President of Pakistan Federation Baseball
- Preceded by: Syed Khawar Shah
- Succeeded by: Shaukat Javed

Personal details
- Born: 2 July 1985 (age 40) Jhang District, Punjab, Pakistan
- Baseball player Baseball career
- Catcher / manager
- Bats: RightThrows: Right

Medals
Men's baseball
Representing Pakistan
West Asia Cup
| Silver medal – second place | 2001 Jakarta | Team |
| Silver medal – second place | 2004 Bangkok | Team |
Manager for Pakistan
West Asia Cup
| Gold medal – first place | 2023 Islamabad | Team |
| Silver medal – second place | 2025 Karaj | Team |
Arab Classic
| Gold medal – first place | 2024 Dubai | Team |

= Syed Fakhar Ali Shah =

Pakistani baseball coach (born 1985)

Syed Fakhar Ali Shah (born 2 July 1985) is a Pakistani baseball manager, administrator, and former player. He is the manager of the Pakistan national baseball team and former president of Pakistan Federation Baseball.
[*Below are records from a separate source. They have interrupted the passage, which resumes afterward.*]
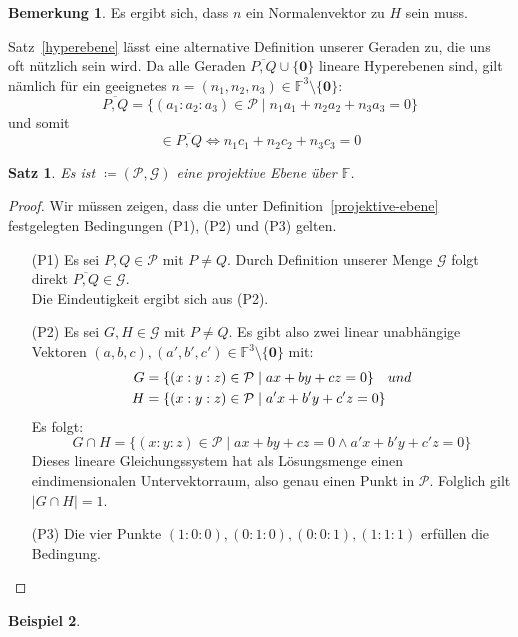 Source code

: \documentclass[hidelinks]{article}
\theoremstyle{plain}
\newtheorem{thm}{Satz}[section]
\theoremstyle{definition}
\newtheorem{bsp}[thm]{Beispiel}
\theoremstyle{rem}
\newtheorem*{remark}{Bemerkung}
\newcommand{\pgtwo}{PG(2, $\mathbb{F}$)\ }
\newcommand{\ftnz}{\mathbb{F}^{3}\setminus\{\boldsymbol 0\}}
\begin{document}
\begin{sloppypar}
\begin{remark}
Es ergibt sich, dass $n$ ein Normalenvektor zu $H$ sein muss.
\end{remark}
Satz~\ref{hyperebene} lässt eine alternative Definition unserer Geraden zu, die uns oft nützlich sein wird. Da alle Geraden $\overline{P,Q}\cup\{\boldsymbol 0\}$ lineare Hyperebenen sind, gilt nämlich für ein geeignetes \mbox{$n=(n_1,n_2,n_3)\in\ftnz$}:
\begin{equation*}
	\overline{P,Q}=\{(a_1:a_2:a_3)\in\mathcal{P}\mid n_1a_1+n_2a_2+n_3a_3=0\}
\end{equation*}
und somit
\begin{equation*}
	[c]\in\overline{P,Q}\Leftrightarrow n_1c_1+n_2c_2+n_3c_3=0
\end{equation*}

\begin{thm}
	Es ist \normalfont{\pgtwo}$\coloneqq(\mathcal{P},\mathcal{G})$ eine projektive Ebene über $\mathbb{F}$.
\end{thm}
\begin{proof}
	Wir müssen zeigen, dass die unter Definition~\ref{projektive-ebene} festgelegten Bedingungen (P1), (P2) und (P3) gelten.
\begin{enumerate}
	\item[(P1)] Es sei $P,Q\in\mathcal{P}$ mit $P\ne Q$. Durch Definition unserer Menge $\mathcal{G}$ folgt direkt $\overline{P,Q}\in\mathcal{G}$.\\
	Die Eindeutigkeit ergibt sich aus (P2).
	\item[(P2)] Es sei $G,H\in\mathcal{G}$ mit $P\ne Q$. Es gibt also zwei linear unabhängige Vektoren $(a,b,c),(a',b',c')\in\ftnz$ mit:
	\begin{align*}
	G & = \{(x:y:z)\in\mathcal{P}\mid ax+by+cz=0\}\quad\normalfont{und}\\
	H & =\{(x:y:z)\in\mathcal{P}\mid a'x+b'y+c'z=0\}
	\end{align*}
	Es folgt:
	\begin{equation*}
		G\cap H=\{(x:y:z)\in\mathcal{P}\mid ax+by+cz=0\land a'x+b'y+c'z=0\}
	\end{equation*}
	Dieses lineare Gleichungssystem hat als Lösungsmenge einen eindimensionalen Untervektorraum, also genau einen Punkt in $\mathcal{P}$. Folglich gilt $|G\cap H|=1$.
	\item[(P3)] Die vier Punkte $(1:0:0),(0:1:0),(0:0:1),(1:1:1)$ erfüllen die Bedingung.
\end{enumerate}
\end{proof}
\begin{bsp}

\end{bsp}
\end{sloppypar}
\end{document}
Fakhar's father, Syed Khawar Shah, was the founder of the Pakistan's baseball federation as part of the build-up to the 1992 Olympic Games, where baseball would be featured as a medal sport for the first time (though Pakistan did not qualify). Shah played as catcher for the national team in 2003; he later said he took the position because no one else wanted it. He played with Pakistan at the 2001 Asian Baseball Cup in Indonesia and the 2004 Asian Baseball Cup in Thailand, winning two silver medals.

Fakhar has managed Pakistan at several international competitions, including the 2017 U-15 Asian Baseball Championship in Japan and the 2018 U-12 Asian Championships in Taiwan. He also skippered Pakistan at its debut in the World Baseball Classic qualifiers, held in 2016; it would be Pakistan's first appearance outside of Asia. For the 2023 World Baseball Classic qualifiers, Fakhar expanded the national team to scout not only homegrown players (many of whom are converted cricket players) but also Pakistani American players, such as Gibran Hamdan.

He has held several positions as part of Pakistan Federation Baseball, including president, chairman, and secretary general. Fakhar first became an at-large member of the Baseball Federation of Asia in 2019. He was appointed to the World Baseball Softball Confederation Member Development Commission by Riccardo Fraccari in 2022. In 2023, he signed a partnership agreement between the Pakistani baseball federation and Baseball United, an organization promoting professional baseball in the United Arab Emirates and the broader West Asia region. He was elected president of the South Asian Baseball and Softball Federation, at the organization's second general council in Bangkok in October 2025. Fakhar has criticized the Pakistani government for failing to invest in baseball, with The Friday Times noting that the country's baseball federation is "almost entirely self-funded."

Also in October 2025, Fakhar was sanctioned by the Pakistan Sports Board, which accused him of organizing unauthorized national team trips abroad to Malaysia and Taiwan. Fakhar was also accused of forging an exit permit, purportedly issued by the Ministry of Foreign Affairs; The Express Tribune reported that the matter had been referred to Pakistan's Federal Investigation Agency for further review. In response to the ban, Fakhar said the federation had applied for several permits with no response, adding that missing the events would have caused Pakistan to lose points in the WBSC World Rankings; he noted that Pakistan in 2023 were ranked 22nd in the world, but the lack of funding to participate in international events saw the national team drop to 48th. The federation voted to back Fakhar, noting that he had not been disciplined by the Pakistan Olympic Association. Nevertheless, he left his position of federation secretary in November 2025.